__Action item__: Your output should consist of every record, copied exactly.

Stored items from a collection
---*---
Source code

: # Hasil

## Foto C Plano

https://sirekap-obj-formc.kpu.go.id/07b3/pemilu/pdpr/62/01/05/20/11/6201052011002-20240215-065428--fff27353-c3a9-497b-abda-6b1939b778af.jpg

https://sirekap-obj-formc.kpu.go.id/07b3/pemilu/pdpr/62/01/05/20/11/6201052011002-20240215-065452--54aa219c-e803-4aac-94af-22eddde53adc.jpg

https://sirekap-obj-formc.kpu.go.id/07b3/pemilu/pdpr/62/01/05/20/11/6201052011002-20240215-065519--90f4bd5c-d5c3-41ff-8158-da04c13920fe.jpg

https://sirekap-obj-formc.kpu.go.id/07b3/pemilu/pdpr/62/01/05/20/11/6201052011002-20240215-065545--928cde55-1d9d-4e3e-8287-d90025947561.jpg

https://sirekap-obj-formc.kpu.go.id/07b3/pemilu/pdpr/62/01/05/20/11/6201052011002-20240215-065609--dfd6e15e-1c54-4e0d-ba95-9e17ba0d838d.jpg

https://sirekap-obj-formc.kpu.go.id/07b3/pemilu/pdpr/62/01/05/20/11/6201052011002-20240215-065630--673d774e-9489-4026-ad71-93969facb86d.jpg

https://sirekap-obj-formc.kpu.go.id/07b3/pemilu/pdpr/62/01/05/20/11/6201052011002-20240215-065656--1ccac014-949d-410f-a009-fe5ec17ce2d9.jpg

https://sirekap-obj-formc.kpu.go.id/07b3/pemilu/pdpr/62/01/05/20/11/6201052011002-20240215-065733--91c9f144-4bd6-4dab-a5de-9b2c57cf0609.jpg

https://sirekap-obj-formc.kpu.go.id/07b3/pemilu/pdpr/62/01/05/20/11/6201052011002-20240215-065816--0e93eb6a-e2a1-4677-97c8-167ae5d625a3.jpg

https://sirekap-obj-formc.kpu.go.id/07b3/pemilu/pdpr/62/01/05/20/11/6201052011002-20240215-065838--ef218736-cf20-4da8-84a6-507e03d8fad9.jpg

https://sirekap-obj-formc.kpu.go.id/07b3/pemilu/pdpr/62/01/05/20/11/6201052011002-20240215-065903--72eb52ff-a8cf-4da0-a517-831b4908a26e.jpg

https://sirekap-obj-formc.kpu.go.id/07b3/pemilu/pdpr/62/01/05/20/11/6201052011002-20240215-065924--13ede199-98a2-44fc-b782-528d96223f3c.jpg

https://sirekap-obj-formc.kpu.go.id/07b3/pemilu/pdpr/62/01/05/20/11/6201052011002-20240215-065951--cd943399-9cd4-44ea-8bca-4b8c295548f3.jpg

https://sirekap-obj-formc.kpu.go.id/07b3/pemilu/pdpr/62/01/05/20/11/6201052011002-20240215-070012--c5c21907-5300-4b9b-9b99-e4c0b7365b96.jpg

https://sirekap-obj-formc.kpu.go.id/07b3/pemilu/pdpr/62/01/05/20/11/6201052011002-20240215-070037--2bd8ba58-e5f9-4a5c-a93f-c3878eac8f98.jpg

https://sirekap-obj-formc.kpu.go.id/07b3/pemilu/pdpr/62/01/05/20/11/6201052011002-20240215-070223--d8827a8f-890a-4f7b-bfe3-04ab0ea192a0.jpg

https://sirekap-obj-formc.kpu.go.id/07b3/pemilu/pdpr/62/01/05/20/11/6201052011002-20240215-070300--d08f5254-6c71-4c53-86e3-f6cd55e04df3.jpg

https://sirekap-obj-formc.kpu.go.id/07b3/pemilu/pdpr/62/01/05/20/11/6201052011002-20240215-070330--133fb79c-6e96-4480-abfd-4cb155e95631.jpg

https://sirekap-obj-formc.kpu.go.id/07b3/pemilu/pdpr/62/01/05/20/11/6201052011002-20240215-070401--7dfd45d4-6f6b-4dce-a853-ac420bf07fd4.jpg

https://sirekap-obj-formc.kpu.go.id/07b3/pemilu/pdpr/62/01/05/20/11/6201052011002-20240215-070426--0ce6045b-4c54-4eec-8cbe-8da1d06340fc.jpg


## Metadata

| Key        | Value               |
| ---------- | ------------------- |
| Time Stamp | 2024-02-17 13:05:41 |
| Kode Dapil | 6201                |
---*---
__Exercise solution__:
Source code

: # Hasil

## Foto C Plano

https://sirekap-obj-formc.kpu.go.id/07b3/pemilu/pdpr/62/01/05/20/11/6201052011002-20240215-065428--fff27353-c3a9-497b-abda-6b1939b778af.jpg

https://sirekap-obj-formc.kpu.go.id/07b3/pemilu/pdpr/62/01/05/20/11/6201052011002-20240215-065452--54aa219c-e803-4aac-94af-22eddde53adc.jpg

https://sirekap-obj-formc.kpu.go.id/07b3/pemilu/pdpr/62/01/05/20/11/6201052011002-20240215-065519--90f4bd5c-d5c3-41ff-8158-da04c13920fe.jpg

https://sirekap-obj-formc.kpu.go.id/07b3/pemilu/pdpr/62/01/05/20/11/6201052011002-20240215-065545--928cde55-1d9d-4e3e-8287-d90025947561.jpg

https://sirekap-obj-formc.kpu.go.id/07b3/pemilu/pdpr/62/01/05/20/11/6201052011002-20240215-065609--dfd6e15e-1c54-4e0d-ba95-9e17ba0d838d.jpg

https://sirekap-obj-formc.kpu.go.id/07b3/pemilu/pdpr/62/01/05/20/11/6201052011002-20240215-065630--673d774e-9489-4026-ad71-93969facb86d.jpg

https://sirekap-obj-formc.kpu.go.id/07b3/pemilu/pdpr/62/01/05/20/11/6201052011002-20240215-065656--1ccac014-949d-410f-a009-fe5ec17ce2d9.jpg

https://sirekap-obj-formc.kpu.go.id/07b3/pemilu/pdpr/62/01/05/20/11/6201052011002-20240215-065733--91c9f144-4bd6-4dab-a5de-9b2c57cf0609.jpg

https://sirekap-obj-formc.kpu.go.id/07b3/pemilu/pdpr/62/01/05/20/11/6201052011002-20240215-065816--0e93eb6a-e2a1-4677-97c8-167ae5d625a3.jpg

https://sirekap-obj-formc.kpu.go.id/07b3/pemilu/pdpr/62/01/05/20/11/6201052011002-20240215-065838--ef218736-cf20-4da8-84a6-507e03d8fad9.jpg

https://sirekap-obj-formc.kpu.go.id/07b3/pemilu/pdpr/62/01/05/20/11/6201052011002-20240215-065903--72eb52ff-a8cf-4da0-a517-831b4908a26e.jpg

https://sirekap-obj-formc.kpu.go.id/07b3/pemilu/pdpr/62/01/05/20/11/6201052011002-20240215-065924--13ede199-98a2-44fc-b782-528d96223f3c.jpg

https://sirekap-obj-formc.kpu.go.id/07b3/pemilu/pdpr/62/01/05/20/11/6201052011002-20240215-065951--cd943399-9cd4-44ea-8bca-4b8c295548f3.jpg

https://sirekap-obj-formc.kpu.go.id/07b3/pemilu/pdpr/62/01/05/20/11/6201052011002-20240215-070012--c5c21907-5300-4b9b-9b99-e4c0b7365b96.jpg

https://sirekap-obj-formc.kpu.go.id/07b3/pemilu/pdpr/62/01/05/20/11/6201052011002-20240215-070037--2bd8ba58-e5f9-4a5c-a93f-c3878eac8f98.jpg

https://sirekap-obj-formc.kpu.go.id/07b3/pemilu/pdpr/62/01/05/20/11/6201052011002-20240215-070223--d8827a8f-890a-4f7b-bfe3-04ab0ea192a0.jpg

https://sirekap-obj-formc.kpu.go.id/07b3/pemilu/pdpr/62/01/05/20/11/6201052011002-20240215-070300--d08f5254-6c71-4c53-86e3-f6cd55e04df3.jpg

https://sirekap-obj-formc.kpu.go.id/07b3/pemilu/pdpr/62/01/05/20/11/6201052011002-20240215-070330--133fb79c-6e96-4480-abfd-4cb155e95631.jpg

https://sirekap-obj-formc.kpu.go.id/07b3/pemilu/pdpr/62/01/05/20/11/6201052011002-20240215-070401--7dfd45d4-6f6b-4dce-a853-ac420bf07fd4.jpg

https://sirekap-obj-formc.kpu.go.id/07b3/pemilu/pdpr/62/01/05/20/11/6201052011002-20240215-070426--0ce6045b-4c54-4eec-8cbe-8da1d06340fc.jpg


## Metadata

| Key        | Value               |
| ---------- | ------------------- |
| Time Stamp | 2024-02-17 13:05:41 |
| Kode Dapil | 6201                |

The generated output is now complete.